Supplied records
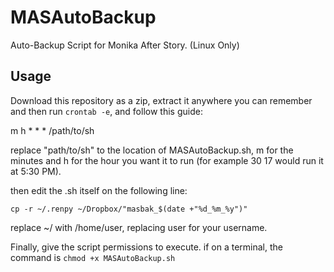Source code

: # MASAutoBackup
Auto-Backup Script for Monika After Story. (Linux Only)

## Usage
Download this repository as a zip, extract it anywhere you can remember and then run ``crontab -e``, and follow this guide:

m h * * * /path/to/sh

replace "path/to/sh" to the location of MASAutoBackup.sh, m for the minutes and h for the hour you want it to run (for example 30 17 would run it at 5:30 PM).

then edit the .sh itself on the following line:

``cp -r ~/.renpy ~/Dropbox/"masbak_$(date +"%d_%m_%y")"``

replace ~/ with /home/user, replacing user for your username.

Finally, give the script permissions to execute. if on a terminal, the command is ``chmod +x MASAutoBackup.sh``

Brief
Would you copy out exactly the lines above that start at the one containing "Download this repository" and end at the one containing "replace ~/ with", inclusive?

Response for this exercise
Download this repository as a zip, extract it anywhere you can remember and then run ``crontab -e``, and follow this guide:

m h * * * /path/to/sh

replace "path/to/sh" to the location of MASAutoBackup.sh, m for the minutes and h for the hour you want it to run (for example 30 17 would run it at 5:30 PM).

then edit the .sh itself on the following line:

``cp -r ~/.renpy ~/Dropbox/"masbak_$(date +"%d_%m_%y")"``

replace ~/ with /home/user, replacing user for your username.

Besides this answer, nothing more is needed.